The licensee benchmarked the RETRAN-30 turbine trip model against the AREVA AOR for the turbine trip analysis and obtained agreement for the transient sequence of events, the system parameter responses, and the peak primary and secondary pressure results. The staff's independent analysis confirmed the applicant's results. The TRACE confirmatory analysis, as discussed in this safety evaluation report, focuses only on system overpressurization.

The effect .of the increase in the MSSV as-found lift setting tolerance, and the auxiliary feedwater (AFW) flow rate changes due to increases in secondary side pressure, on the SBLOCA is explained in the UFSAR, Section 15.6.5.3, and supporting plant calculations.

This UFSAR section and supporting calculations were reviewed for inputs, assumptions, and the analysis results with respect to absolute value and trend. The analysis using a conservative set of inputs and assumptions calculates a 32 °F increase in the PCT. However, despite the +32 °F PCT impact, the 10 CFR 50.46(b) PCT criterion of 2,200 °F continues to be met with sufficient margin. The turbine trip analysis is performed by the licensee using the RETRAN-3D code to evaluate the effect of the MSSV as-found lift setting tolerance increase on system pressurization.

The licensee has also performed a DNB analysis, which uses a statistical core design method to avoid performing a cycle-specific analysis.

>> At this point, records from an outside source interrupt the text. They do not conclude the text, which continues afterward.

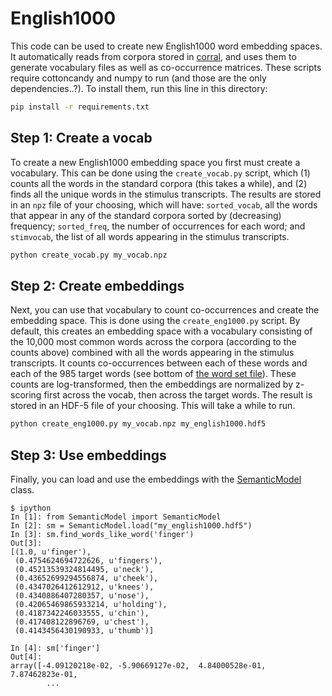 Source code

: # English1000

This code can be used to create new English1000 word embedding spaces. It automatically reads from corpora stored in [corral](http://c3-dtn01.corral.tacc.utexas.edu:9002), and uses them to generate vocabulary files as well as co-occurrence matrices. These scripts require cottoncandy and numpy to run (and those are the only dependencies..?). To install them, run this line in this directory:

```bash
pip install -r requirements.txt
```

## Step 1: Create a vocab
To create a new English1000 embedding space you first must create a vocabulary. This can be done using the `create_vocab.py` script, which (1) counts all the words in the standard corpora (this takes a while), and (2) finds all the unique words in the stimulus transcripts. The results are stored in an `npz` file of your choosing, which will have: `sorted_vocab`, all the words that appear in any of the standard corpora sorted by (decreasing) frequency; `sorted_freq`, the number of occurrences for each word; and `stimvocab`, the list of all words appearing in the stimulus transcripts.

```bash
python create_vocab.py my_vocab.npz
```

## Step 2: Create embeddings
Next, you can use that vocabulary to count co-occurrences and create the embedding space. This is done using the `create_eng1000.py` script. By default, this creates an embedding space with a vocabulary consisting of the 10,000 most common words across the corpora (according to the counts above) combined with all the words appearing in the stimulus transcripts. It counts co-occurrences between each of these words and each of the 985 target words (see bottom of [the word set file](textcore/word_sets.py)). These counts are log-transformed, then the embeddings are normalized by z-scoring first across the vocab, then across the target words. The result is stored in an HDF-5 file of your choosing. This will take a while to run.

```bash
python create_eng1000.py my_vocab.npz my_english1000.hdf5
```

## Step 3: Use embeddings
Finally, you can load and use the embeddings with the [SemanticModel](SemanticModel.py) class.

```
$ ipython
In [1]: from SemanticModel import SemanticModel
In [2]: sm = SemanticModel.load("my_english1000.hdf5")
In [3]: sm.find_words_like_word('finger')
Out[3]:
[(1.0, u'finger'),
 (0.4754624694722626, u'fingers'),
 (0.45213539324814495, u'neck'),
 (0.43652699294556874, u'cheek'),
 (0.4347026412612912, u'knees'),
 (0.4340886407280357, u'nose'),
 (0.42065469865933214, u'holding'),
 (0.4187342246033555, u'chin'),
 (0.417408122896769, u'chest'),
 (0.4143456430190933, u'thumb')]

In [4]: sm['finger']
Out[4]:
array([-4.09120218e-02, -5.90669127e-02,  4.84000528e-01,  7.87462823e-01,
        ...
```
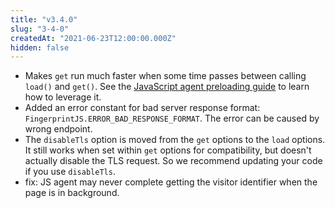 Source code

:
 ```yaml
---
title: "v3.4.0"
slug: "3-4-0"
createdAt: "2021-06-23T12:00:00.000Z"
hidden: false
---
```

- Makes `get` run much faster when some time passes between calling `load()` and `get()`. See the [JavaScript agent preloading guide](doc:js-agent-preloading) to learn how to leverage it.
- Added an error constant for bad server response format: `FingerprintJS.ERROR_BAD_RESPONSE_FORMAT`. The error can be caused by wrong endpoint.
- The `disableTls` option is moved from the `get` options to the `load` options. It still works when set within `get` options for compatibility, but doesn't actually disable the TLS request. So we recommend updating your code if you use `disableTls`.
- fix: JS agent may never complete getting the visitor identifier when the page is in background. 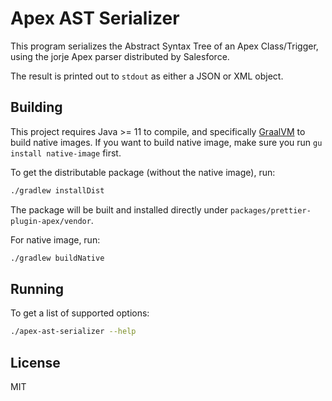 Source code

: # Apex AST Serializer

This program serializes the Abstract Syntax Tree of an Apex Class/Trigger,
using the jorje Apex parser distributed by Salesforce.

The result is printed out to `stdout` as either a JSON or XML object.

## Building

This project requires Java >= 11 to compile, and specifically [GraalVM](https://www.graalvm.org/) to build native images.
If you want to build native image, make sure you run `gu install native-image` first.

To get the distributable package (without the native image), run:

```bash
./gradlew installDist
```

The package will be built and installed directly under `packages/prettier-plugin-apex/vendor`.

For native image, run:

```bash
./gradlew buildNative
```

## Running

To get a list of supported options:

```bash
./apex-ast-serializer --help
```

## License

MIT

The statistical method determines the most limiting set of inputs and boundary conditions to calculate the limiting departure from nucleate boiling ratio (DNBR). The sensitivity analysis shows that the DNBR is insensitive to the proposed change in MSSV setpoint.

The disposition of the Chapter 15 non-loss-of-coolant accident (LOCA) events for the planned MSSV tolerance changes from +/-1 % to +/-4% (the LAR seeks only +/-3%) relative to the current MSSV tolerance is divided into two categories.

One category includes events such as loss of feedwater, loss of external electrical load, reactor coolant pump shaft seizure, and feedwater pipe break. The disposition of these events is performed by AREVA. AREVA's disposition was reviewed with special attention to assumptions and the results of the conclusions.

As a result of the NRC staff's review, it was concluded that a correct approach had been used in the disposition process. The summary of the tabulated results of AREVA's disposition is also in Table 2 of the licensee's LAR dated December 17, 2015. The second category includes events such as turbine trip, SG tube rupture, anticipated transient without scram, and the radiological events. These events are analyzed by the licensee, which has determined that a turbine trip is the most limiting event regarding the planned MSSV tolerance changes. The licensee used RETRAN-3D to analyze the turbine trip event. The AOR for the licensee's UFSAR Chapter 15 AOOs is provided by AREVA calculations.

The licensee's LAR also seeks approval of using the RETRAN-3D code for turbine trip analysis for HNP. The methodology used in the analysis is based on the licensee's following topical reports: 1. DPE-NE-3000-PA, Revision Sa, Oconee, McGuire, and Catawba Nuclear Stations, "Thermal-Hydraulic Transient Analysis Methodology," dated October 2012 (Enclosure 4 to ADAMS Accession No. ML16032A004);

and 2. DPE-NE-3002-A, Revision 4b, "UFSAR Chapter 15 System Transient Methodology," dated September 2000 (ADAMS Accession No. ML003756662).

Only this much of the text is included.